The velocity of a projectile at any instant is $u$ making an angle $\alpha$ to the horizon. The time after which it will be moving at right angle to this direction is

• A. $\frac{ucosec\alpha }{g}$
• B. $\frac{ucos\alpha }{g}$
• C. $\frac{usin\alpha }{g}$
• D. $\frac{utan\alpha }{g}$

Answer 1

The correct option is A $\frac{ucosec\alpha }{g}$

At any timr t,the horizontal component x and the vertical component y of displacement of the projected ball with an angle a to horizontal and initial velocity u is given by:

$x=utcosa$.

$y=utsina-\left(1/2\right)g{t}^2.$

At the start the slope of the ball to horizontal =$tan\left(a\right)$....(1)

At any time t the slope of the ball $=dy/dx=\frac{\left(dy/dt\right)}{\left(dx/dt\right)}$

$=\frac{(u\ast tcosa)}{(u\ast tsina-(1/2\left)t^2\right)}$

$dy/dx=\frac{(usina-gt)}{cosa}..$.......(2)

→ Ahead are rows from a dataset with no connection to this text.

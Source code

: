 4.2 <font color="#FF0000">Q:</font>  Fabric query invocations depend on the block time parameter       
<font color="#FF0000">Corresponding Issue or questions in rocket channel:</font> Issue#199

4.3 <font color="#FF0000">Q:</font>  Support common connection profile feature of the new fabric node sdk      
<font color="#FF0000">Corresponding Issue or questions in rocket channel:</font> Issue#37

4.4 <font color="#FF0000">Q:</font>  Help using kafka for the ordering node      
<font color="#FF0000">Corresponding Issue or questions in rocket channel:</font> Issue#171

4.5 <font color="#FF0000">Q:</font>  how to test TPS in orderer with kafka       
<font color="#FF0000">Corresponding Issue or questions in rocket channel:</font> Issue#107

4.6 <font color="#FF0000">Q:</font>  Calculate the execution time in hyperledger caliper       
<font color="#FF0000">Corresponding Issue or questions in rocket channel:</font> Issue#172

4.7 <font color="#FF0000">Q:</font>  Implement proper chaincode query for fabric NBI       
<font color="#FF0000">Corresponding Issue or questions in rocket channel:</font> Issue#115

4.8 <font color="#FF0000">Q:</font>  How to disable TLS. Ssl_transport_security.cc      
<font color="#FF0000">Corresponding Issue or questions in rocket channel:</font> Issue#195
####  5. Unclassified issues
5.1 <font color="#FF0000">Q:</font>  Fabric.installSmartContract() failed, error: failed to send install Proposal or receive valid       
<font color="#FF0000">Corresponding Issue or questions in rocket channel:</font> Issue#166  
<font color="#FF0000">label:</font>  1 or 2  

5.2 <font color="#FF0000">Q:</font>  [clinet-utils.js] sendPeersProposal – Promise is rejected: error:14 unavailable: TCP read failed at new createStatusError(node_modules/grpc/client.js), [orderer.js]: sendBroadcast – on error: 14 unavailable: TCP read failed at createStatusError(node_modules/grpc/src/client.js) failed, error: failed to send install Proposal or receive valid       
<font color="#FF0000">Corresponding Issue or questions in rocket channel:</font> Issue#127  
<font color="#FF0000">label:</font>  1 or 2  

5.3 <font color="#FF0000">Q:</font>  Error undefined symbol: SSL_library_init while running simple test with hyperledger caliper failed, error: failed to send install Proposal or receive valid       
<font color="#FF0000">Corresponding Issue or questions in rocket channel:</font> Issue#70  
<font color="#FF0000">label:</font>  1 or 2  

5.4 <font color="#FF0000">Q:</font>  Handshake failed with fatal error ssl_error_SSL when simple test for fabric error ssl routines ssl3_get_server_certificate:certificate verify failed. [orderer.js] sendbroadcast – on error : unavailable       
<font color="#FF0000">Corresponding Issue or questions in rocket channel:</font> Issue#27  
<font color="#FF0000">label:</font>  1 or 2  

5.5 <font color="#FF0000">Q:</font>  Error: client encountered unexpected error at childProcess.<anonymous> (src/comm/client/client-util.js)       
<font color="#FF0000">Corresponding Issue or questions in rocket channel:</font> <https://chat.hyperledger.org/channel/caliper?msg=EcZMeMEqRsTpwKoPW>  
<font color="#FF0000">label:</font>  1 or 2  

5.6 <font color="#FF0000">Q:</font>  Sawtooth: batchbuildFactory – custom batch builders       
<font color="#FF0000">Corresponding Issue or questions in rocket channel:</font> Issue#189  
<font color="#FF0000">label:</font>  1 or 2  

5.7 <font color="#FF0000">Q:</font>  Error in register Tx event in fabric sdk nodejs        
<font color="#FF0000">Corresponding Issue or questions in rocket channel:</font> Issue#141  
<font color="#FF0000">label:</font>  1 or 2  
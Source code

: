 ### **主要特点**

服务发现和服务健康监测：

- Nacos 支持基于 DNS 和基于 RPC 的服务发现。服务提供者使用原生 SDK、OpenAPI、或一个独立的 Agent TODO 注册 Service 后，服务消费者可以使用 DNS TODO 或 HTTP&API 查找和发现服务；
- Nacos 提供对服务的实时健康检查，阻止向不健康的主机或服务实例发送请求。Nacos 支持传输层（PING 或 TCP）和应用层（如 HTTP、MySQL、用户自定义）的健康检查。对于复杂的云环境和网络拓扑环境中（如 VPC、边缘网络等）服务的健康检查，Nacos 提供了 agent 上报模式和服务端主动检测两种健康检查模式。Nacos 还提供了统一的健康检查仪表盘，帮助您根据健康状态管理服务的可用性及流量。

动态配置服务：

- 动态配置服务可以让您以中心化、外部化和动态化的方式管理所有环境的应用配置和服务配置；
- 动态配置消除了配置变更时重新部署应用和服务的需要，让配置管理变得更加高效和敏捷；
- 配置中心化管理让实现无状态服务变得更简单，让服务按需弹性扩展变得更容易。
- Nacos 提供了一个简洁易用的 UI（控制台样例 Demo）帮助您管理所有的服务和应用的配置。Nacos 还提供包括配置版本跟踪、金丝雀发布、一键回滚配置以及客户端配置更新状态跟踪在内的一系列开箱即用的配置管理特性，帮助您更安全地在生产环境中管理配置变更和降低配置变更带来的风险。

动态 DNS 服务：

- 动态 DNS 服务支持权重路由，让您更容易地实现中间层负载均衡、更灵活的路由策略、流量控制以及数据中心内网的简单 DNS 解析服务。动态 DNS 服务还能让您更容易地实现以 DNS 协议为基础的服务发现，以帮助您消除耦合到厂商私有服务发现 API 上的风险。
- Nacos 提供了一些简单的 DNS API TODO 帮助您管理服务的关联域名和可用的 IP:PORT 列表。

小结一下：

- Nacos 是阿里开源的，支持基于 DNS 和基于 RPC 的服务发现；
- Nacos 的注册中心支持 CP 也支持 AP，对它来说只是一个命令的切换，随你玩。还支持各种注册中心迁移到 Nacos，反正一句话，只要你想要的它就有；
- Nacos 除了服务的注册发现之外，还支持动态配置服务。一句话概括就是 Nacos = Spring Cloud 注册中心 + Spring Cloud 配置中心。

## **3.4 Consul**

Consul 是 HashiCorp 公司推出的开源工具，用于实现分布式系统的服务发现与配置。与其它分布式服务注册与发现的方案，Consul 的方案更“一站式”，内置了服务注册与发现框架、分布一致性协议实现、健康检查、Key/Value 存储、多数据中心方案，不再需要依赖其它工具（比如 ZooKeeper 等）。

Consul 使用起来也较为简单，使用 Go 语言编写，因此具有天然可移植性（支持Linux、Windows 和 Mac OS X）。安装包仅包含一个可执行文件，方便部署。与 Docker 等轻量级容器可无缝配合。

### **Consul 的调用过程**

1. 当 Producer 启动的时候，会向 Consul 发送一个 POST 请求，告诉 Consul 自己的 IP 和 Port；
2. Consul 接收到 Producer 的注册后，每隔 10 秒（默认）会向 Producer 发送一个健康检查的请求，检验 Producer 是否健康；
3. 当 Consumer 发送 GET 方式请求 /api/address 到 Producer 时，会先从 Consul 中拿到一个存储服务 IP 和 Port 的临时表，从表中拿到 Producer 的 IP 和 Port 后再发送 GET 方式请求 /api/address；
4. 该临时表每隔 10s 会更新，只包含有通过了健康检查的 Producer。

If the direction of the ball is perpendicular to the initial direction, then

$dy/dx\ast tana=-1$. Use the value of dy/dx obtained in (2):

(($usina-gt$$/ucosa)\ast tana=-1$

$usi{n}^{2}a-gtsina=-uco{s}^{2}a$

$u(si{n}^{2}a+co{s}^{2}a)=gtsina$

$u=gtsina.$

Therefore $t=\frac{u}{gsina}=\frac{ucoseca}{g}$.